_PROVIDED DATA_:
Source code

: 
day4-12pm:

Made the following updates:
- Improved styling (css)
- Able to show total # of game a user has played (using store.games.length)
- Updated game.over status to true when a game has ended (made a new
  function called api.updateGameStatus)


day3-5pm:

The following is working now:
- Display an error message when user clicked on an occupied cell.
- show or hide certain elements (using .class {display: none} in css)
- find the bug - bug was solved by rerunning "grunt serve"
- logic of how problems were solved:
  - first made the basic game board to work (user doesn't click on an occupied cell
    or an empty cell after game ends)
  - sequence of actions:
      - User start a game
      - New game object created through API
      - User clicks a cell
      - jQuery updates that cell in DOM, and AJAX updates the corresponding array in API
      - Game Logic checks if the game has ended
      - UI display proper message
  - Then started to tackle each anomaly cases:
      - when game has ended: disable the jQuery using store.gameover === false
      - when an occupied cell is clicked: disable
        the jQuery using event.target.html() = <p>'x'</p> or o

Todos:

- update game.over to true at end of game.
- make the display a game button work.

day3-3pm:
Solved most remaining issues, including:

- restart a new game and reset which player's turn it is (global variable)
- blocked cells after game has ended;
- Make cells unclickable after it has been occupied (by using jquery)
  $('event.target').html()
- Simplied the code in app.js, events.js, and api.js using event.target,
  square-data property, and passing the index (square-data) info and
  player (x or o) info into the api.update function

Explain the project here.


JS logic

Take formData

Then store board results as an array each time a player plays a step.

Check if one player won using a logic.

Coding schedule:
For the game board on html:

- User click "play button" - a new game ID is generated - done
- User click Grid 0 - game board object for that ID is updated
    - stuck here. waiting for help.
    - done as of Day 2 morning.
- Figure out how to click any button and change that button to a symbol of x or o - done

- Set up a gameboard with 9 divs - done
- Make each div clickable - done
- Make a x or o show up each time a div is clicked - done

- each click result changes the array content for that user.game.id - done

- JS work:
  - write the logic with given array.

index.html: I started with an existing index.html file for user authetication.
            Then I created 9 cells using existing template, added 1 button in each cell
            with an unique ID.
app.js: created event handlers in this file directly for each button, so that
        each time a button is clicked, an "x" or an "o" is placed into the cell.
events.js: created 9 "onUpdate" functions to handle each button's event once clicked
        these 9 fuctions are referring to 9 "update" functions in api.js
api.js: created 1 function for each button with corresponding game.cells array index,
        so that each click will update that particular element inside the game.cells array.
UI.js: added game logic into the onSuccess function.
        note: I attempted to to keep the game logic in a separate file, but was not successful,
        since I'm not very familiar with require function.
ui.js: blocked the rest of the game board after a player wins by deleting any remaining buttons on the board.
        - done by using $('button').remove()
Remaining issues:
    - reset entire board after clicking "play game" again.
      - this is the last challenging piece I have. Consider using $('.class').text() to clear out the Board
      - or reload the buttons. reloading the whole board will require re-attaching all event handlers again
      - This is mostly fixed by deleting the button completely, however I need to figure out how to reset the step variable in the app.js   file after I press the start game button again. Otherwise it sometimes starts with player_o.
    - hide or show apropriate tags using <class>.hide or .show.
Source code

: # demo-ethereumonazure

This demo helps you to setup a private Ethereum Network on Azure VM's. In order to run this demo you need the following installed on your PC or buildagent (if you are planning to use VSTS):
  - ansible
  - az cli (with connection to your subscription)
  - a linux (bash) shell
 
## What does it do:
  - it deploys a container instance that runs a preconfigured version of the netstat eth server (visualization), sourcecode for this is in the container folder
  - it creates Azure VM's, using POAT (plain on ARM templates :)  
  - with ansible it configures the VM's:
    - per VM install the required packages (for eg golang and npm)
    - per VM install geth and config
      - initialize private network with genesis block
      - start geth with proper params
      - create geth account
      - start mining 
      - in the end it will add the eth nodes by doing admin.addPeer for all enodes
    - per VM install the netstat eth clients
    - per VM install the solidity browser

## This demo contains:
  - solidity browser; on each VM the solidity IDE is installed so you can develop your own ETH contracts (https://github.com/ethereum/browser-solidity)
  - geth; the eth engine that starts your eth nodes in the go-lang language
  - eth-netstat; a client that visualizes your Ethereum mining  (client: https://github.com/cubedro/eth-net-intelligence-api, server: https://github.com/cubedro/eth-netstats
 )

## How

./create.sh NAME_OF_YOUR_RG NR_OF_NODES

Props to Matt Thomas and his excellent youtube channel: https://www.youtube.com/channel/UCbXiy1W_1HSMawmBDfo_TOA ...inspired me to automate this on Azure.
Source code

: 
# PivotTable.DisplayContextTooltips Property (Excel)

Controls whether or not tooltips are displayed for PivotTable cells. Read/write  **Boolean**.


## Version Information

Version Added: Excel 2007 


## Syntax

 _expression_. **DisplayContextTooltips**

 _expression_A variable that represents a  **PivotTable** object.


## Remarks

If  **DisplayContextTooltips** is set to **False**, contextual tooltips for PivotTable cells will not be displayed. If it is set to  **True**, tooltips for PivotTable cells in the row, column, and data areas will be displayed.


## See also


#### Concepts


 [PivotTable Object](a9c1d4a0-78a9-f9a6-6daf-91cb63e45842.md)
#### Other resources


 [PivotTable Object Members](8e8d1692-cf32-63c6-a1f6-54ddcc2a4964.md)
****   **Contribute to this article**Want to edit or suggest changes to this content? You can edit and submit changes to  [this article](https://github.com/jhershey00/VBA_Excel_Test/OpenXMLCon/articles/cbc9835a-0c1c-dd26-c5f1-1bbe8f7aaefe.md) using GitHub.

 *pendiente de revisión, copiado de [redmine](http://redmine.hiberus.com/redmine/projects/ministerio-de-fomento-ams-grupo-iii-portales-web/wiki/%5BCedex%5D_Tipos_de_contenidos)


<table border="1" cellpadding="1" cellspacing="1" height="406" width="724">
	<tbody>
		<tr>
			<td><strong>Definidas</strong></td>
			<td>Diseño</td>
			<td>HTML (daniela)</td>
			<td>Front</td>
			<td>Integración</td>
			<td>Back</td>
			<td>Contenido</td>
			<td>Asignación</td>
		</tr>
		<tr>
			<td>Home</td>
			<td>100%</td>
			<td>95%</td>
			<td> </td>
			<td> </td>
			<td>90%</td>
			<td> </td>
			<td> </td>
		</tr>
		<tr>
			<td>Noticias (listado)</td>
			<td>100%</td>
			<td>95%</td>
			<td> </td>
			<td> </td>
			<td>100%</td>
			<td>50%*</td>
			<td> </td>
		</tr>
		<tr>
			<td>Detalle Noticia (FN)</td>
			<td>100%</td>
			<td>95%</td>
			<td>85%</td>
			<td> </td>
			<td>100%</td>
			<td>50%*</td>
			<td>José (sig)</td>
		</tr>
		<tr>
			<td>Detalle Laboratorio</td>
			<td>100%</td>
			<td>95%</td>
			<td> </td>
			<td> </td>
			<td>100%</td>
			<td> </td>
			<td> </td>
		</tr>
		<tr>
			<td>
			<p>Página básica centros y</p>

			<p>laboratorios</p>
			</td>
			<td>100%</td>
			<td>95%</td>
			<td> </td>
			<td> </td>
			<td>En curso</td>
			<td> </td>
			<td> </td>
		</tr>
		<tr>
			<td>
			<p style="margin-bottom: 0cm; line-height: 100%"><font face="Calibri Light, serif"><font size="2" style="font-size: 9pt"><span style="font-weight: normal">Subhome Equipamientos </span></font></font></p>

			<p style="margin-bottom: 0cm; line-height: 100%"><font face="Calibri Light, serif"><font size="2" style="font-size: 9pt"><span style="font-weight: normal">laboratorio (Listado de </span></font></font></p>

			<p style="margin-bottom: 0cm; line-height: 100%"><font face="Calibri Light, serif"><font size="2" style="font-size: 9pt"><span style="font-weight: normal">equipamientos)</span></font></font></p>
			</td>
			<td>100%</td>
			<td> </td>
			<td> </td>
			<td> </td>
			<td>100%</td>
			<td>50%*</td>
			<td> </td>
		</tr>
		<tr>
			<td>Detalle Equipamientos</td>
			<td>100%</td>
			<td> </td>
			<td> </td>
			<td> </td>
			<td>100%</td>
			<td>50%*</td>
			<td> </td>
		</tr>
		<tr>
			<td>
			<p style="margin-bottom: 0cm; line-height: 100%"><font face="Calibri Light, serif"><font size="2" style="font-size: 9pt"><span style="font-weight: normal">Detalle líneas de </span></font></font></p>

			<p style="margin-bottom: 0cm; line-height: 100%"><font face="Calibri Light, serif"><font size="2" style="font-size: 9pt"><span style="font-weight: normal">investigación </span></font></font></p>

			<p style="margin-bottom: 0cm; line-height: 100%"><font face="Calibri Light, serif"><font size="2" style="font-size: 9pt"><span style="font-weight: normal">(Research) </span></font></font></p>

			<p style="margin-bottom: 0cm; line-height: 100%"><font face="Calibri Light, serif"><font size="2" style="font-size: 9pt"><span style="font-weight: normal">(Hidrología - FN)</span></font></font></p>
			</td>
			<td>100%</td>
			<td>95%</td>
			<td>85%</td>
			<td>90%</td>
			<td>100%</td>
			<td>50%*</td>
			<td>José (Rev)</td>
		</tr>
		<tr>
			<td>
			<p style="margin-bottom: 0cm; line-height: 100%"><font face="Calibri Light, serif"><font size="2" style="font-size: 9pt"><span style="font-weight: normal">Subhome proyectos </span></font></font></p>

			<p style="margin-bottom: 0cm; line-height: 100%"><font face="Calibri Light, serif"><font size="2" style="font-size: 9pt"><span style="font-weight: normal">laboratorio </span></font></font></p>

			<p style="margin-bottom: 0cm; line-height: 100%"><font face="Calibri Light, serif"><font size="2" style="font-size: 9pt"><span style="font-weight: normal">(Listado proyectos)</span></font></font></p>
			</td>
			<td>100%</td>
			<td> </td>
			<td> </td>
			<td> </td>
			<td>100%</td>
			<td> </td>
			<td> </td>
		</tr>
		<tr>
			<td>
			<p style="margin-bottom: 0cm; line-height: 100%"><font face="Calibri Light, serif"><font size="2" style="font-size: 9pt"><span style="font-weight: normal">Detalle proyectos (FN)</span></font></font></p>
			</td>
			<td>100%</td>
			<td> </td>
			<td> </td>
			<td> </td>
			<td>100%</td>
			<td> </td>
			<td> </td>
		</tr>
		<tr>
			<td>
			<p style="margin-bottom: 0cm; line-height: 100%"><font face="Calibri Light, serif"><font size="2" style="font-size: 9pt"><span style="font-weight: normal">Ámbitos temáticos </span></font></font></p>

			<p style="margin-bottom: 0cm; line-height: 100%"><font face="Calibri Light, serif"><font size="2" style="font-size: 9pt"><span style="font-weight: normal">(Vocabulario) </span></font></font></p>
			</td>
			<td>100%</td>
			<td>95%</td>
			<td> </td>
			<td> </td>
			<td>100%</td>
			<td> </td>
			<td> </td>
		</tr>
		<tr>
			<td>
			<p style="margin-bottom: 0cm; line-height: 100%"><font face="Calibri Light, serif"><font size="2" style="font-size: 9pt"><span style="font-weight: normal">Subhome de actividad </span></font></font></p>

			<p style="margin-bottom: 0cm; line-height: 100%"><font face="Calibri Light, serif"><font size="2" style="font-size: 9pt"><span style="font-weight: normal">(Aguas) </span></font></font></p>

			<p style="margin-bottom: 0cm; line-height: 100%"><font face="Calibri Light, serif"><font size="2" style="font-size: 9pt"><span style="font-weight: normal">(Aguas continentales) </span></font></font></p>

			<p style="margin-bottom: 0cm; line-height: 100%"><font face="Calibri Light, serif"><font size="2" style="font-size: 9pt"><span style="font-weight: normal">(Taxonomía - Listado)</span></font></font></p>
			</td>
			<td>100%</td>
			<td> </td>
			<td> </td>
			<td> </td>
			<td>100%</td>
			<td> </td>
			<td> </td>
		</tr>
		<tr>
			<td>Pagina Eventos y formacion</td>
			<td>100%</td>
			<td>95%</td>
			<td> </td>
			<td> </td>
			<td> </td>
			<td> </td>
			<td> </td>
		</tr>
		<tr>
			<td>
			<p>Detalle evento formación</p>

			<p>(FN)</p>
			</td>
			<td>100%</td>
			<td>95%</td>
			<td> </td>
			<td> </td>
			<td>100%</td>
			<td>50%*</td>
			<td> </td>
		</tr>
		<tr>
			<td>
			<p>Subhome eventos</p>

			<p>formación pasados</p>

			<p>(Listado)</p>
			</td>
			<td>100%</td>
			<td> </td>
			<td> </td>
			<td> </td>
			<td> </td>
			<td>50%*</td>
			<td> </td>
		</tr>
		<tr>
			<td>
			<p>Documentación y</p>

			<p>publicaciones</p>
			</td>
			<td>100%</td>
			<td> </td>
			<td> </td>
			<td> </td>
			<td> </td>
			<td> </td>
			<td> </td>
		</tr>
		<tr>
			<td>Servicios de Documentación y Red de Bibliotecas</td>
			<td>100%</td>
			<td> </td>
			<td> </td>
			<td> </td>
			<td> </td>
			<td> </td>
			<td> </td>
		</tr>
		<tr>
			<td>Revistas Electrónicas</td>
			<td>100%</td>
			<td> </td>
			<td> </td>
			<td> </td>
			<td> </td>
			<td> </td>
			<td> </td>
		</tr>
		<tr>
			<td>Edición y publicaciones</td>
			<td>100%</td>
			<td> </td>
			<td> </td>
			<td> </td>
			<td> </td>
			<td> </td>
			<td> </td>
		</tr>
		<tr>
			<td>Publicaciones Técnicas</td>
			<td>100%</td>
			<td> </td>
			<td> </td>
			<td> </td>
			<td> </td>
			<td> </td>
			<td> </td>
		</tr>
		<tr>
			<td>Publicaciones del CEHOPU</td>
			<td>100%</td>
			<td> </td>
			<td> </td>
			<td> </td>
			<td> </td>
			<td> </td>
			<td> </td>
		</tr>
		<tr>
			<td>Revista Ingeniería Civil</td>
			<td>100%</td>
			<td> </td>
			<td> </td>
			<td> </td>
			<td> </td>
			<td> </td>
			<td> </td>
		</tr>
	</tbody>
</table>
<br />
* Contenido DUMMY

_EXERCISE PROMPT_:
Would you please copy every line in the data that contains the word "formación"?

_YOUR SOLUTION_:
			<p>Detalle evento formación</p>
			<p>formación pasados</p>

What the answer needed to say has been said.